━━ DATA UNDER STUDY
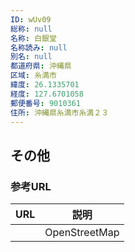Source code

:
 ```yaml
---
ID: wUv09
総称: null
名称: 白銀堂
名称読み: null
別名: null
都道府県: 沖縄県
区域: 糸満市
緯度: 26.1335701
経度: 127.6701058
郵便番号: 9010361
住所: 沖縄県糸満市糸満２３
---
```


## その他

### 参考URL

| URL | 説明          |
| --- | ------------- |
|     | OpenStreetMap |

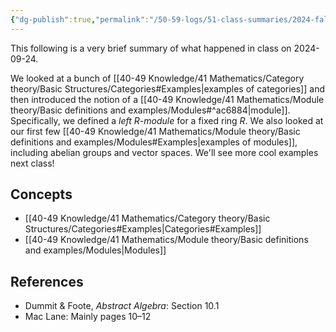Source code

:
 ```yaml
---
{"dg-publish":true,"permalink":"/50-59-logs/51-class-summaries/2024-fall/math-561/2024-09/2024-09-24/","updated":"2024-09-30T12:40:54-07:00"}
---
```


This following is a very brief summary of what happened in class on 2024-09-24.

We looked at a bunch of [[40-49 Knowledge/41 Mathematics/Category theory/Basic Structures/Categories#Examples\|examples of categories]] and then introduced the notion of a [[40-49 Knowledge/41 Mathematics/Module theory/Basic definitions and examples/Modules#^ac6884\|module]]. Specifically, we defined a *left $R$-module* for a fixed ring $R$. We also looked at our first few [[40-49 Knowledge/41 Mathematics/Module theory/Basic definitions and examples/Modules#Examples\|examples of modules]], including abelian groups and vector spaces. We'll see more cool examples next class!
## Concepts

- [[40-49 Knowledge/41 Mathematics/Category theory/Basic Structures/Categories#Examples\|Categories#Examples]]
- [[40-49 Knowledge/41 Mathematics/Module theory/Basic definitions and examples/Modules\|Modules]]

## References

- Dummit & Foote, *Abstract Algebra*: Section 10.1
- Mac Lane: Mainly pages 10–12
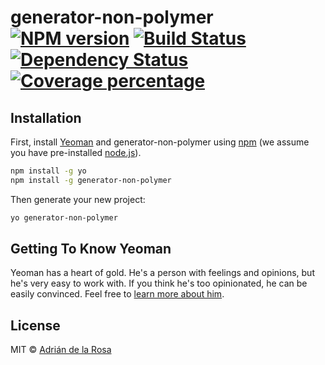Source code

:# generator-non-polymer [![NPM version][npm-image]][npm-url] [![Build Status][travis-image]][travis-url] [![Dependency Status][daviddm-image]][daviddm-url] [![Coverage percentage][coveralls-image]][coveralls-url]
> 

## Installation

First, install [Yeoman](http://yeoman.io) and generator-non-polymer using [npm](https://www.npmjs.com/) (we assume you have pre-installed [node.js](https://nodejs.org/)).

```bash
npm install -g yo
npm install -g generator-non-polymer
```

Then generate your new project:

```bash
yo generator-non-polymer
```

## Getting To Know Yeoman

Yeoman has a heart of gold. He&#39;s a person with feelings and opinions, but he&#39;s very easy to work with. If you think he&#39;s too opinionated, he can be easily convinced. Feel free to [learn more about him](http://yeoman.io/).

## License

MIT © [Adrián de la Rosa]()


[npm-image]: https://badge.fury.io/js/generator-non-polymer.svg
[npm-url]: https://npmjs.org/package/generator-non-polymer
[travis-image]: https://travis-ci.org/adelarosab/generator-non-polymer.svg?branch=master
[travis-url]: https://travis-ci.org/adelarosab/generator-non-polymer
[daviddm-image]: https://david-dm.org/adelarosab/generator-non-polymer.svg?theme=shields.io
[daviddm-url]: https://david-dm.org/adelarosab/generator-non-polymer
[coveralls-image]: https://coveralls.io/repos/adelarosab/generator-non-polymer/badge.svg
[coveralls-url]: https://coveralls.io/r/adelarosab/generator-non-polymer
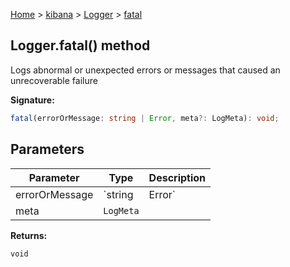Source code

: [Home](./index) &gt; [kibana](./kibana.md) &gt; [Logger](./kibana.logger.md) &gt; [fatal](./kibana.logger.fatal.md)

## Logger.fatal() method

Logs abnormal or unexpected errors or messages that caused an unrecoverable failure

<b>Signature:</b>

```typescript
fatal(errorOrMessage: string | Error, meta?: LogMeta): void;
```

## Parameters

|  Parameter | Type | Description |
|  --- | --- | --- |
|  errorOrMessage | `string | Error` | An Error object or message string to log |
|  meta | `LogMeta` |  |

<b>Returns:</b>

`void`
━━━━
■ PROBLEM TO WORK ON: All lines of the entries above where "npmjs" turns up should be reported.

■ EXPECTED OUTPUT:
First, install [Yeoman](http://yeoman.io) and generator-non-polymer using [npm](https://www.npmjs.com/) (we assume you have pre-installed [node.js](https://nodejs.org/)).
[npm-url]: https://npmjs.org/package/generator-non-polymer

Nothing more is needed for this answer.